DATESTR2NUM - Fast conversion of DATESTR to DATENUM
The builtin DATENUM command is very powerful, but if the input is known to be valid and formatted exactly, a specific MEX can be much faster:
For single strings DateStr2Num is about 120 times faster than DATENUM, for a {1 x 10000} cell string, the speed up factor is 300 to 600(!), (Matlab 2011b/64, MSVC 2008).
D = DateStr2Num(S, F)
INPUT:
S: String or cell string in DATESTR(F) format.
In opposite to DATENUM the validity of the input string is *not* checked.
F: Integer number defining the input format. Accepted:
0: 'dd-mmm-yyyy HH:MM:SS' 01-Mar-2000 15:45:17
1: 'dd-mmm-yyyy' 01-Mar-2000
29: 'yyyy-mm-dd' 2000-03-01
30: 'yyyymmddTHHMMSS' 20000301T154517
31: 'yyyy-mm-dd HH:MM:SS' 2000-03-01 15:45:17
230: 'mm/dd/yyyyHH:MM:SS' 12/24/201515:45:17
231: 'mm/dd/yyyy HH:MM:SS' 12/24/2015 15:45:17
240: 'dd/mm/yyyyHH:MM:SS' 24/12/201515:45:17
241: 'dd/mm/yyyy HH:MM:SS' 24/12/2015 15:45:17
1000: 'dd-mmm-yyyy HH:MM:SS.FFF' 01-Mar-2000 15:45:17.123
1030: 'yyyymmddTHHMMSS.FFF' 20000301T154517.123
OUTPUT:
D: Serial date number.
EXAMPLE:
C = {'2010-06-29 21:59:13', '2010-06-29 21:59:13'};
D = DateStr2Num(C, 31)
>> [734318.916122685, 734318.916122685]
Equivalent Matlab command:
D = datenum(C, 'yyyy-mm-dd HH:MM:SS')
The C-file must be compiled before using. This is done automatically at the first call of this function.
Pre-compiled Mex files can be downloaded from: http://www.n-simon.de/mex

Tested: Matlab 6.5, 7.7, 7.8, 7.13, 32/64bit, WinXP/7
Compiler: LCC 2.4/3.8, BCC 5.5, Open Watcom 1.8, MSVC 2008
Compatibility to MacOS, Linux, 64 bit is assumed, but not tested.

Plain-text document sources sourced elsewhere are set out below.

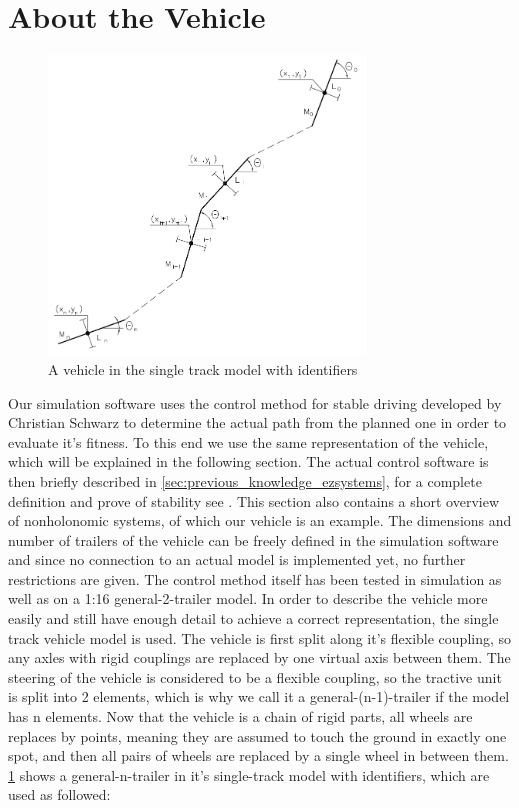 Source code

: \section{About the Vehicle}
\label{sec:previous_knowledge_vehicle}

\begin{figure}[t]
\centering
\includegraphics[width=0.75\textwidth]{./Chapters/Figures/single-track-model.png}
\caption{A vehicle in the single track model with identifiers\label{pic:single-track-model}}
\end{figure}

Our simulation software uses the control method for stable driving developed by Christian Schwarz to determine the actual path from the planned one in order to evaluate it's fitness. To this end we use the same representation of the vehicle, which will be explained in the following section. The actual control software is then briefly described in \ref{sec:previous_knowledge_ezsystems}, for a complete definition and prove of stability see \cite{12}. This section also contains a short overview of nonholonomic systems, of which our vehicle is an example.
The dimensions and number of trailers of the vehicle can be freely defined in the simulation software and since no connection to an actual model is implemented yet, no further restrictions are given. The control method itself has been tested in simulation as well as on a 1:16 general-2-trailer model. In order to describe the vehicle more easily and still have enough detail to achieve a correct representation, the single track vehicle model is used.\cite{27} The vehicle is first split along it's flexible coupling, so any axles with rigid couplings are replaced by one virtual axis between them. The steering of the vehicle is considered to be a flexible coupling, so the tractive unit is split into 2 elements, which is why we call it a general-(n-1)-trailer if the model has n elements. Now that the vehicle is a chain of rigid parts, all wheels are replaces by points, meaning they are assumed to touch the ground in exactly one spot, and then all pairs of wheels are replaced by a single wheel in between them. \ref{pic:single-track-model} shows a general-n-trailer in it's single-track model with identifiers, which are used as followed:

See also: DateConvert (Jan Simon)
http://www.mathworks.com/matlabcentral/fileexchange/25594

Cite As

Jan (2019). DateStr2Num (https://www.mathworks.com/matlabcentral/fileexchange/28093-datestr2num), MATLAB Central File Exchange. Retrieved .

Comments and Ratings (28)

This should be included in the Statistics and ML toolbox

A neat concept neatly implemented. On the occasions when I have needed to process some large collections of data this submission was most useful: thank you Jan Simon! Does exactly what it says on the box :)

Jan

@Aaron Schurger: Now month names are accepted in uppercase also.

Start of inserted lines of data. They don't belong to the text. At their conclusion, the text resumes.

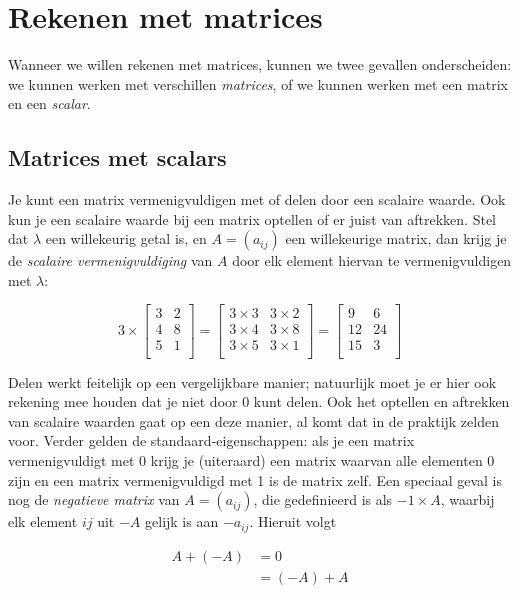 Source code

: 
\section{Rekenen met matrices}
Wanneer we willen rekenen met matrices, kunnen we twee gevallen onderscheiden: we kunnen werken met verschillen \textit{matrices}, of we kunnen werken met een matrix en een \textit{scalar}.

\subsection{Matrices met scalars}
Je kunt een matrix vermenigvuldigen met of delen door een scalaire waarde. Ook kun je een scalaire waarde bij een matrix optellen of er juist van aftrekken. Stel dat $\lambda$ een willekeurig getal is, en $A = (a_{ij})$ een willekeurige matrix, dan krijg je de \textit{scalaire vermenigvuldiging} van $A$ door elk element hiervan te vermenigvuldigen met $\lambda$: 

\[
3 \times \begin{bmatrix}
3 & 2 \\
4 & 8 \\
5 & 1 \\
\end{bmatrix} =
\begin{bmatrix}
3 \times 3 & 3 \times 2 \\
3 \times 4 & 3 \times 8 \\
3 \times 5 & 3 \times 1\\
\end{bmatrix} =
\begin{bmatrix}
9 & 6 \\
12 & 24 \\
15 & 3 \\
\end{bmatrix}
\]

Delen werkt feitelijk op een vergelijkbare manier; natuurlijk moet je er hier ook rekening mee houden dat je niet door 0 kunt delen. Ook het optellen en aftrekken van scalaire waarden gaat op een deze manier, al komt dat in de praktijk zelden voor. Verder gelden de standaard-eigenschappen: als je een matrix vermenigvuldigt met 0 krijg je (uiteraard) een matrix waarvan alle elementen 0 zijn en een matrix vermenigvuldigd met 1 is de matrix zelf. Een speciaal geval is nog de \textit{negatieve matrix} van $A = (a_{ij})$, die gedefinieerd is als $-1 \times A$, waarbij elk element $ij$ uit $-A$ gelijk is aan $-a_{ij}$. Hieruit volgt

\[
\begin{aligned}
A + (-A) &= 0\\
&= (-A) + A
\end{aligned}
\]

One minor glitch: I get an error when the name of the month is in all caps, as in
'03-JAN-2016 09:15:02'
I converted to lower case first and then it worked like a charm.

Jan

@Johan Hagman: Of course more formats can be implemented. A modification of the code should be very simple for your case. I did not implement years with 2 digits, because this would require assumptions for the missing digits. But smart assumptions are definitely not the job of this tool. If you contact me by mail (address found in the code) and explain *exactly*, how you want the YY be completed to YYYY, I can provide a solution - if no "pivot years" or requests of the current date are required.

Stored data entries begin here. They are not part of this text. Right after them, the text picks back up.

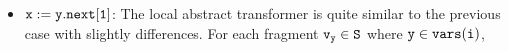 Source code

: \begin{itemize}
	
\item ${\tt x := y.next[1]}$: The local abstract transformer is quite similar to the previous case with slightly differences. For each fragment $\tt \mathtt{v}_y \in S$ where $\tt y \in {\tt vars}(\tt i)$,
%
%
%
%
%
%
%

\end{itemize}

Is there any possibility of adding more date formats? The datenum function is way slow when handling >150 million dates, and our dates are sadly specified in 'dd-mmm-yy HH:MM:SS' or 'dd-mmm-yy HH:MM:SS.FFF', where in this function the input of just two digits for year is not enough. As specified by the formats all dates must be represented by 4 digits for years.

Aman Sethi

Alain

Jan this is truely great.

Have you reflected about datestr also? this one seems even slower - having a DateNum2Str would nicely complement...

Ingrid

reading in large csv-files with dates in the first column turned out to be extremely slow due to the datenum function and this file save the day

Felipe

Jan

@joh: What exactly is an "array of dates"? Cell strings are handles internally already.

joh

hi, would you use a for loop for an array of dates?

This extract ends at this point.